Also, the antioxidant activity of argan oil could be attributed to its capacity to induce a significant increase in the PON1 activities [39]. Indeed, dietary habits with a high content of vegetable oil could affect paraoxonase and arylesterase activities [51–53]. Nguyen and Sok [54] have demonstrated that the increase of PON1 activities is associated with the unsaturated fatty acid content. Indeed, they showed that monoenoic acids or their phospholipid derivatives play a beneficial role in protecting PON1 from oxidative inactivation as well as in stabilizing PON1 [54]. On the other hand, atherogenic diets have been demonstrated to reduce PON1 activities [51]. Shih et al. [51] showed that C57BL/6J mice fed with a high saturated fat, cholesterol (1.25% (w/w)), and cholate (0.5% (w/w)) diet exhibited reduced serum PON1 activities and hepatic PON1-mRNA levels.

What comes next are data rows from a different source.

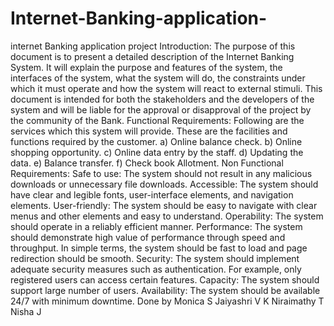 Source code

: # Internet-Banking-application-
internet Banking application project 
Introduction: The purpose of this document is to present a detailed description of the Internet Banking System. It will explain the purpose and features of the system, the interfaces of the system, what the system will do, the constraints under which it must operate and how the system will react to external stimuli. This document is intended for both the stakeholders and the developers of the system and will be liable for the approval or disapproval of the project by the community of the Bank. Functional Requirements: Following are the services which this system will provide. These are the facilities and functions required by the customer. a) Online balance check. b) Online shopping opportunity. c) Online data entry by the staff. d) Updating the data. e) Balance transfer. f) Check book Allotment. Non Functional Requirements: Safe to use: The system should not result in any malicious downloads or unnecessary file downloads. Accessible: The system should have clear and legible fonts, user-interface elements, and navigation elements. User-friendly: The system should be easy to navigate with clear menus and other elements and easy to understand. Operability: The system should operate in a reliably efficient manner. Performance: The system should demonstrate high value of performance through speed and throughput. In simple terms, the system should be fast to load and page redirection should be smooth. Security: The system should implement adequate security measures such as authentication. For example, only registered users can access certain features. Capacity: The system should support large number of users. Availability: The system should be available 24/7 with minimum downtime. Done by Monica S Jaiyashri V K Niraimathy T Nisha J
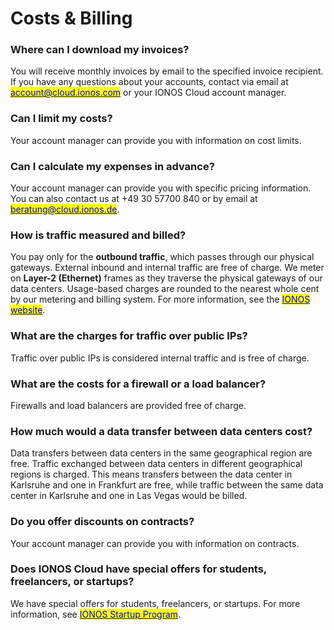 # Costs & Billing

### Where can I download my invoices?

You will receive monthly invoices by email to the specified invoice recipient. If you have any questions about your accounts, contact via email at [<mark style="color:blue;">account@cloud.ionos.com</mark>](mailto:account@cloud.ionos.com) or your IONOS Cloud account manager.

### Can I limit my costs?

Your account manager can provide you with information on cost limits.

### Can I calculate my expenses in advance?

Your account manager can provide you with specific pricing information. You can also contact us at +49 30 57700 840 or by email at [<mark style="color:blue;">beratung@cloud.ionos.de</mark>](mailto:beratung@cloud.ionos.de).

### How is traffic measured and billed?

You pay only for the **outbound traffic**, which passes through our physical gateways. External inbound and internal traffic are free of charge. We meter on **Layer-2 (Ethernet)** frames as they traverse the physical gateways of our data centers. Usage-based charges are rounded to the nearest whole cent by our metering and billing system. For more information, see the [<mark style="color:blue;">IONOS website</mark>](https://cloud.ionos.de/preise).

### What are the charges for traffic over public IPs?

Traffic over public IPs is considered internal traffic and is free of charge.

### What are the costs for a firewall or a load balancer?

Firewalls and load balancers are provided free of charge.

### How much would a data transfer between data centers cost?

Data transfers between data centers in the same geographical region are free. Traffic exchanged between data centers in different geographical regions is charged. This means transfers between the data center in Karlsruhe and one in Frankfurt are free, while traffic between the same data center in Karlsruhe and one in Las Vegas would be billed.

### Do you offer discounts on contracts?

Your account manager can provide you with information on contracts.

### Does IONOS Cloud have special offers for students, freelancers, or startups?

We have special offers for students, freelancers, or startups. For more information, see [<mark style="color:blue;">IONOS Startup Program</mark>](https://cloud.ionos.co.uk/startup-program).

Furthermore, antioxidant substances such as flavonoid quercetin, were shown to reduce the amount of lipoproteinassociated lipid peroxides and preserved PON1 activity [55]. Also, polygonatum extract and Vitamin E reduced oxidative stress and increased serum PON1 activity, but had no effect on PON1-mRNA expression in rabbit fed a high-cholesterol diet [56]. Similarly, Vitamin E supplementation in rats with propylthiouracil-induced hypothyroidism resulted in decreased lipid peroxide levels in plasma and significantly increased serum PON1 activity compared with propylthiouracil alone [57]. The minor polar components of argan oil could also be involved in this change. Thus, increasing plasma PON1 activities potentiate the anti-atherogenic effect of argan oil.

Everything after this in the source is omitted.